■ **WHAT THE TASK ASKS**: Only the lines below, from the one with "cannot be a" through the one with "Even though there's", are to be written out, exactly.

■ **EXCERPTED RECORDS**:
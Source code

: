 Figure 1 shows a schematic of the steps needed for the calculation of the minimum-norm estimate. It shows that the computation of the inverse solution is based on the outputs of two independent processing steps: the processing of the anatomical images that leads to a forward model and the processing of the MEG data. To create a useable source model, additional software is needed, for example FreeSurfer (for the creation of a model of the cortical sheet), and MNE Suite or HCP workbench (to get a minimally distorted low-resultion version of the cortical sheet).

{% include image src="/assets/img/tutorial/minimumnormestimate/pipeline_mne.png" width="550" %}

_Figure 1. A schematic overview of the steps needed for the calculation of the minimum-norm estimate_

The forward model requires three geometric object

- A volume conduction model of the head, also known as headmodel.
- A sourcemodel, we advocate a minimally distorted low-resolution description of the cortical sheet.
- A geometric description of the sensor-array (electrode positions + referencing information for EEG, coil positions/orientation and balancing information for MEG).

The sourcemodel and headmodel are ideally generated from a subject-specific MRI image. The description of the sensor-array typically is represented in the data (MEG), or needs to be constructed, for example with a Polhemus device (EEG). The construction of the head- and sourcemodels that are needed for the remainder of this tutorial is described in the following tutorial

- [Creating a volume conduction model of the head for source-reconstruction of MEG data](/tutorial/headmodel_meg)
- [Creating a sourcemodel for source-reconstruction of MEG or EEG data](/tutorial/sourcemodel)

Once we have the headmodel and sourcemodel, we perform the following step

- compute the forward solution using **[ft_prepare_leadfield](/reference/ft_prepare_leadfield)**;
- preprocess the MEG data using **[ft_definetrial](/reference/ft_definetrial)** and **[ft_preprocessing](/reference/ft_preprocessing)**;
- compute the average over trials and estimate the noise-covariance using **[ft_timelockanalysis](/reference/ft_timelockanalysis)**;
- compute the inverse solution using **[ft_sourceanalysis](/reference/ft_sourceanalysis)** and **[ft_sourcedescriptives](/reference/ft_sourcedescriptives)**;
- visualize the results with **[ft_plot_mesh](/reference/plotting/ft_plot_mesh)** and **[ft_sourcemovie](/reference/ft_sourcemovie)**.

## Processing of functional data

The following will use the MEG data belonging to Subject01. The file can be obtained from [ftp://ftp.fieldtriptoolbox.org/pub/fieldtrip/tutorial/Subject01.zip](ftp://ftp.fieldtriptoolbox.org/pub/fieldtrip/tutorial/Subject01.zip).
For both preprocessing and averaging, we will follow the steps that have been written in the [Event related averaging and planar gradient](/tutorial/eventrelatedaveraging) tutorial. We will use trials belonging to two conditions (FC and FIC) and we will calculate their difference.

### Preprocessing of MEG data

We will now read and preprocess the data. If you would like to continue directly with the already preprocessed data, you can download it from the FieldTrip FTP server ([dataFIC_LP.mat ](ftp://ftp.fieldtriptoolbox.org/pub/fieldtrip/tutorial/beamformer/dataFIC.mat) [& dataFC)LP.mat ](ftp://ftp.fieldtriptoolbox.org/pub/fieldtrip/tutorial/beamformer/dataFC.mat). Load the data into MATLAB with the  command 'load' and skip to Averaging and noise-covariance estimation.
==
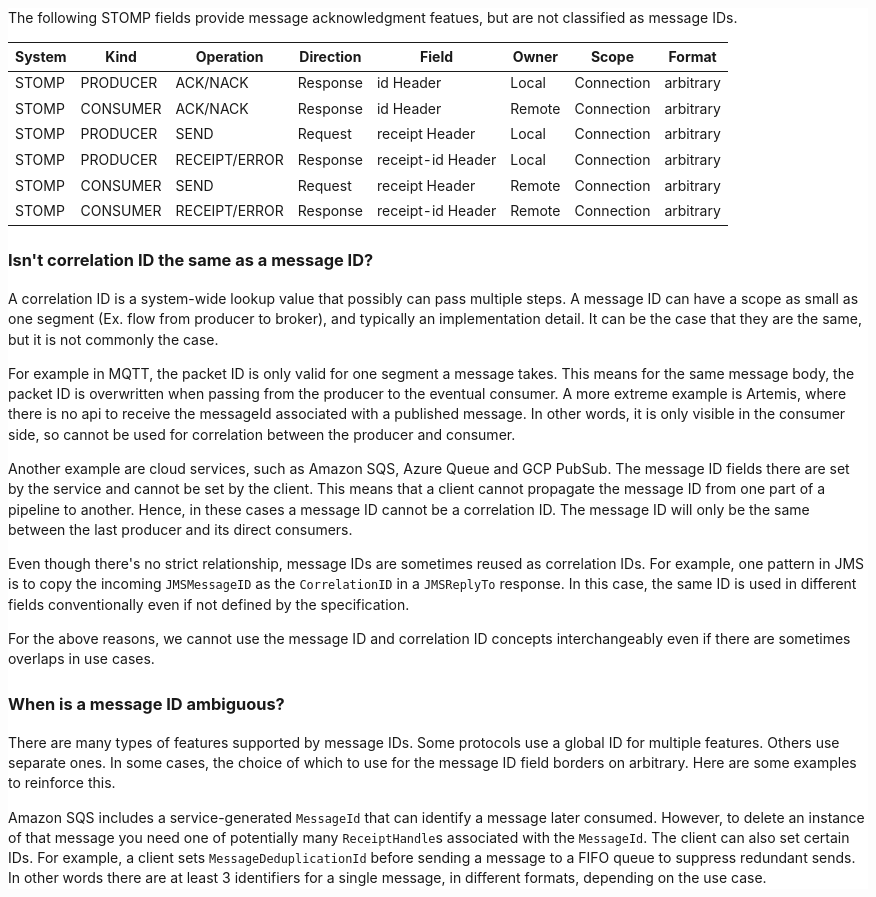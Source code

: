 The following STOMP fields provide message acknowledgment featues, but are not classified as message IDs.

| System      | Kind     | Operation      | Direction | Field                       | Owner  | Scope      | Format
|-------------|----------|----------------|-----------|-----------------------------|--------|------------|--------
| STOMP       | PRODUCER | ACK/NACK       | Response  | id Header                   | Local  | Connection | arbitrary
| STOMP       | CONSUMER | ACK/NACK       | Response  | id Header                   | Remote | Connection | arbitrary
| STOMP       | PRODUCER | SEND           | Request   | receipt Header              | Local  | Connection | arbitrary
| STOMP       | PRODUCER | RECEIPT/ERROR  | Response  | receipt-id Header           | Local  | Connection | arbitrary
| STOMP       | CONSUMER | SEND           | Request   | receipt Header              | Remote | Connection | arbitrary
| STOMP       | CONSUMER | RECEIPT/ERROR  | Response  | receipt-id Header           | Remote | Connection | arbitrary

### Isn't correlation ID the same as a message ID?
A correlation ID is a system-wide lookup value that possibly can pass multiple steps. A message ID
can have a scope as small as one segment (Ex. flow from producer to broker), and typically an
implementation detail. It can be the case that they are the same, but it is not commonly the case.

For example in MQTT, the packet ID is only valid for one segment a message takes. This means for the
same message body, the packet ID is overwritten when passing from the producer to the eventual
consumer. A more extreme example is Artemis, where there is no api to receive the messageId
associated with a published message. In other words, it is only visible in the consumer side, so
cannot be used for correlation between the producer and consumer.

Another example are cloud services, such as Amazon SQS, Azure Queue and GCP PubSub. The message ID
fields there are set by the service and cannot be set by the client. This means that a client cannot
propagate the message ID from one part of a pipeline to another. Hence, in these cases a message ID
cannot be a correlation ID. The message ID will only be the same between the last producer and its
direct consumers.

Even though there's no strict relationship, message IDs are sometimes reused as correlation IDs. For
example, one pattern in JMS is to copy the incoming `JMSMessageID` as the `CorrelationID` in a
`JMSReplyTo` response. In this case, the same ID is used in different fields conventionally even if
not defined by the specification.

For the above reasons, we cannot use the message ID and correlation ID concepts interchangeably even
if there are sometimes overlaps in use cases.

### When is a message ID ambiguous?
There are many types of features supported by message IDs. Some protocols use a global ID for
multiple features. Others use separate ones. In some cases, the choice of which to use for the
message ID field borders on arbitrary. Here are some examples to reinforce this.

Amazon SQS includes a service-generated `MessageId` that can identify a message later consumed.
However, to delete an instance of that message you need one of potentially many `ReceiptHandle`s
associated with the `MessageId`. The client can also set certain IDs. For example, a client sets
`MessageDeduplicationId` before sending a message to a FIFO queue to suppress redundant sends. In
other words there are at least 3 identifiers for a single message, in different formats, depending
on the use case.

■ **RESPONSE BOX**:
cannot be a correlation ID. The message ID will only be the same between the last producer and its
direct consumers.

Even though there's no strict relationship, message IDs are sometimes reused as correlation IDs. For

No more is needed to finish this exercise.